Banalizada como está a violência, tanto no cinema quanto
nas ruas, basta para o jovem não ter grandes perspectivas de
futuro. Em comunidades marginalizadas, como tantas que existem no
Brasil, ele vê no crime a única possibilidade de escalar
uma hierarquia social. A violência aparece, aqui, como a única
autoridade a que se deve respeito, mesmo que seja um respeito construído
pelo medo. Esse fenômeno, em que os valores essenciais aparecem
todos invertidos, não é exclusivamente brasileiro. Autoridades
de outros países, como professores israelenses da Universidade
de Tel-Aviv que estavam presentes no seminário, mostraram que
crianças e jovens expostos a sociedades violentas se comportam
de maneira bastante similar em todos os países do mundo.
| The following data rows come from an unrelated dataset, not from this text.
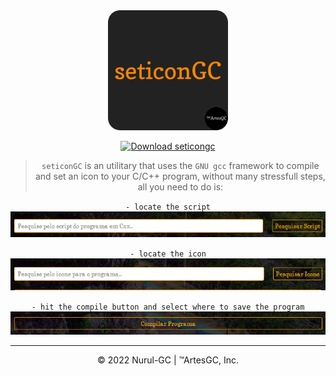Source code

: <div align="center">
<img src="favicon/favicon-512x512.png" height="192" width="192">

[![Download seticongc](https://a.fsdn.com/con/app/sf-download-button)](https://sourceforge.net/projects/seticongc/files/latest/download)

> `seticonGC` is an utilitary that uses the `GNU gcc` framework to compile and set an icon to your C/C++ program, without many stressfull steps, all you need to do is:

`- locate the script` \
![search-script-layout](assets/02.png)

`- locate the icon` \
![search-icon-layout](assets/03.png)

`- hit the compile button and select where to save the program` \
![compile-button](assets/04.png)

---

&copy; 2022 Nurul-GC | &trade;ArtesGC, Inc.

</div>
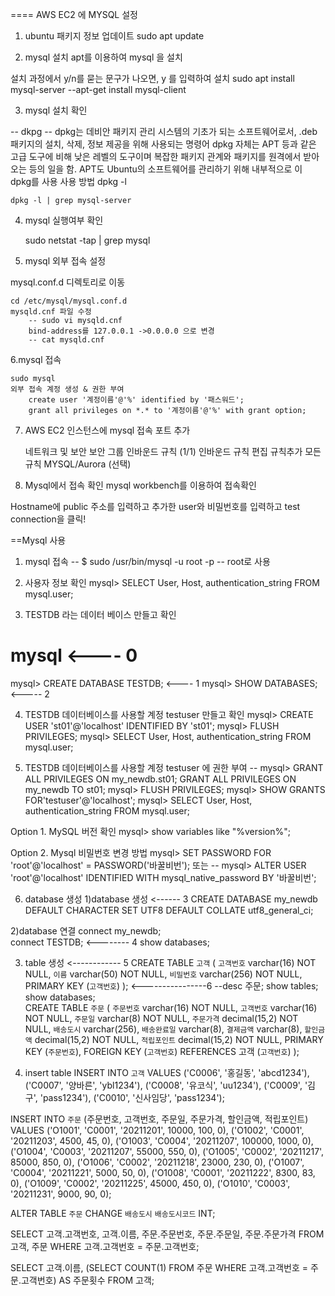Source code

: 

==== AWS EC2 에 MYSQL 설정

1. ubuntu 패키지 정보 업데이트
	sudo apt update


2. mysql 설치
apt를 이용하여 mysql 을 설치 

설치 과정에서 y/n를 묻는 문구가 나오면, y 를 입력하여 설치
	sudo apt install mysql-server
--apt-get install mysql-client

3. mysql 설치 확인

--  dkpg --
dpkg는 데비안 패키지 관리 시스템의 기초가 되는 소프트웨어로서, .deb 패키지의 설치, 삭제, 정보 제공을 위해 
사용되는 명령어
dpkg 자체는 APT 등과 같은 고급 도구에 비해 낮은 레벨의 도구이며 복잡한 패키지 관계와 패키지를 원격에서
 받아오는 등의 일을 함. APT도 Ubuntu의 소프트웨어를 관리하기 위해 내부적으로 이 dpkg를 사용
사용 방법
dpkg -l

	dpkg -l | grep mysql-server


4. mysql 실행여부 확인

	sudo netstat -tap | grep mysql


5. mysql 외부 접속 설정

mysql.conf.d 디렉토리로 이동

	cd /etc/mysql/mysql.conf.d
	mysqld.cnf 파일 수정
		-- sudo vi mysqld.cnf
		bind-address를 127.0.0.1 ->0.0.0.0 으로 변경
		-- cat mysqld.cnf
6.mysql 접속


	sudo mysql
	외부 접속 계정 생성 & 권한 부여
		create user '계정이름'@'%' identified by '패스워드';
		grant all privileges on *.* to '계정이름'@'%' with grant option;

7. AWS EC2 인스턴스에 mysql 접속 포트 추가

	네트워크 및 보안
		보안 그룹
			인바운드 규칙 (1/1)
				인바운드 규칙 편집
					규칙추가
						모든규칙
						    MYSQL/Aurora (선택)

8. Mysql에서 접속 확인
mysql workbench를 이용하여 접속확인

Hostname에 public 주소를 입력하고 추가한 user와 비밀번호를 입력하고 test connection을 클릭!



==Mysql 사용
1. mysql 접속
-- $ sudo /usr/bin/mysql -u root -p
--  root로 사용

2. 사용자 정보 확인
mysql> SELECT User, Host, authentication_string FROM mysql.user;

3. TESTDB 라는 데이터 베이스 만들고 확인
# mysql 			            <----  0
mysql> CREATE DATABASE TESTDB;   <----   1
mysql> SHOW DATABASES;              <-----  2

4. TESTDB 데이터베이스를 사용할 계정 testuser 만들고 확인
mysql> CREATE USER 'st01'@'localhost' IDENTIFIED BY 'st01';
mysql> FLUSH PRIVILEGES;
mysql> SELECT User, Host, authentication_string FROM mysql.user;

5. TESTDB 데이터베이스를 사용할 계정 testuser 에 권한 부여
-- mysql> GRANT ALL PRIVILEGES ON my_newdb.st01;
         GRANT ALL PRIVILEGES ON my_newdb TO st01;
mysql> FLUSH PRIVILEGES;
mysql> SHOW GRANTS FOR'testuser'@'localhost';
mysql> SELECT User, Host, authentication_string FROM mysql.user;

Option 1. MySQL 버전 확인
mysql> show variables like "%version%";

Option 2. Mysql 비밀번호 변경 방법
mysql> SET PASSWORD FOR 'root'@'localhost' = PASSWORD('바꿀비번');
또는
-- mysql> ALTER USER 'root'@'localhost' IDENTIFIED WITH mysql_native_password BY '바꿀비번';

6. database 생성
1)database 생성                                    <------  3
	CREATE DATABASE my_newdb
	DEFAULT CHARACTER SET UTF8
	DEFAULT COLLATE utf8_general_ci;

2)database 연결
connect my_newdb;  
connect TESTDB;                                 <--------   4
show databases;

3) table 생성
                                                      <------------  5
CREATE TABLE `고객` (
`고객번호` varchar(16) NOT NULL,
`이름` varchar(50) NOT NULL,
`비밀번호` varchar(256) NOT NULL,
PRIMARY KEY (`고객번호`)
);
                                                     <----------------6        --desc 주문;      show tables;    show databases;  
CREATE TABLE `주문` (
`주문번호` varchar(16) NOT NULL,
`고객번호` varchar(16) NOT NULL,
`주문일` varchar(8) NOT NULL,
`주문가격` decimal(15,2) NOT NULL,
`배송도시` varchar(256),
`배송완료일` varchar(8),
`결제금액` varchar(8),
`할인금액` decimal(15,2) NOT NULL,
`적립포인트` decimal(15,2) NOT NULL,
PRIMARY KEY (`주문번호`),
FOREIGN KEY (`고객번호`) REFERENCES 고객 (`고객번호`)
);

4) insert table
INSERT INTO `고객` VALUES
('C0006', '홍길동', 'abcd1234'),
('C0007', '양바른', 'ybl1234'),
('C0008', '유코식', 'uu1234'),
('C0009', '김구', 'pass1234'),
('C0010', '신사임당', 'pass1234');


INSERT INTO `주문` (주문번호, 고객번호, 주문일, 주문가격, 할인금액, 적립포인트) VALUES
 ('O1001', 'C0001', '20211201', 10000, 100, 0),
 ('O1002', 'C0001', '20211203', 4500, 45, 0),
 ('O1003', 'C0004', '20211207', 100000, 1000, 0),
 ('O1004', 'C0003', '20211207', 55000, 550, 0),
 ('O1005', 'C0002', '20211217', 85000, 850, 0),
 ('O1006', 'C0002', '20211218', 23000, 230, 0),
 ('O1007', 'C0004', '20211221', 5000, 50, 0),
 ('O1008', 'C0001', '20211222', 8300, 83, 0),
 ('O1009', 'C0002', '20211225', 45000, 450, 0),
 ('O1010', 'C0003', '20211231', 9000, 90, 0);

ALTER TABLE `주문` CHANGE `배송도시` `배송도시코드` INT;

SELECT 고객.고객번호, 고객.이름, 주문.주문번호, 주문.주문일, 주문.주문가격
     FROM 고객, 주문
     WHERE 고객.고객번호 = 주문.고객번호;

SELECT 고객.이름,
(SELECT COUNT(1)
FROM 주문
WHERE 고객.고객번호 = 주문.고객번호) AS 주문횟수
FROM 고객;
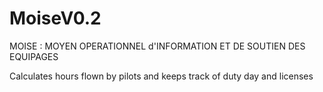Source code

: # MoiseV0.2


MOISE : MOYEN OPERATIONNEL d'INFORMATION ET DE SOUTIEN DES EQUIPAGES


Calculates hours flown by pilots and keeps track of duty day and licenses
Encarar esse problema de forma honesta, como se propôs a fazer
o seminário, é o primeiro passo para resolvê-lo.
Mas, mesmo essa primeira etapa já costuma encontrar resistência.
Admitir que a violência tem feito parte do currículo
da maioria das escolas não é tarefa fácil nem
para os diretores dessas instituições nem para as autoridades
públicas. Além de admitir uma enorme falha do sistema
de ensino brasileiro, isso implica duas grandes quebras de paradigmas:
de um lado, representa destruir o estereótipo que sustenta
a escola como um espaço lúdico e protegido, tal como
se manteve na memória de grande parte dos adultos; de outro,
significa enxergar que a criança e o adolescente, apesar de
sua carga de inocência, são sim capazes de atos de extrema
crueldade. Isso não significa dizer que sejam todos delinqüentes
juvenis, mas que são seres humanos, em fase de imaturidade
física e mental, que necessitam de atenção e
de cuidados especiais.
O grande problema, no entanto, muito abordado pelos profissionais
da rede pública que participaram do evento, é que nem
os professores nem os diretores, estão preparados para lidar
com a violência nas escolas. Na verdade, poucos profissionais
estão realmente preparados para intermediar as complicadas
situações que fazem parte do dia-a-dia escolar, uma
rotina tradicionalmente cheia de conflitos em que indisciplina se
mistura a toda hora com violência. Para que a escola realize
o seu potencial de pólo disseminador de um modelo de vida mais
saudável, é preciso que cada um dos profissionais envolvidos
com o ensino se torne um promotor da saúde. O que significa
que eles têm, em primeiro lugar, que ser ativos e recuperar
sua autoridade como educadores.
Paz
e educação nas ondas do rádio
Entre
os diversos representantes da imprensa que estiveram presentes no
2º Seminário Internacional Violência e Criança,
dois em especial chamavam a atenção. Daiane Nunes
dos Santos, de 13 anos, e Juarez Velozo da Silva, de 14, são
repórteres mirins do projeto Educom.radio, uma parceria entre
a Secretaria da Cultura e o Núcleo de Comunicação
e Educação da Escola de Comunicações
e Artes da USP. O projeto, que existe há um ano e meio, vê
na comunicação uma alternativa à violência.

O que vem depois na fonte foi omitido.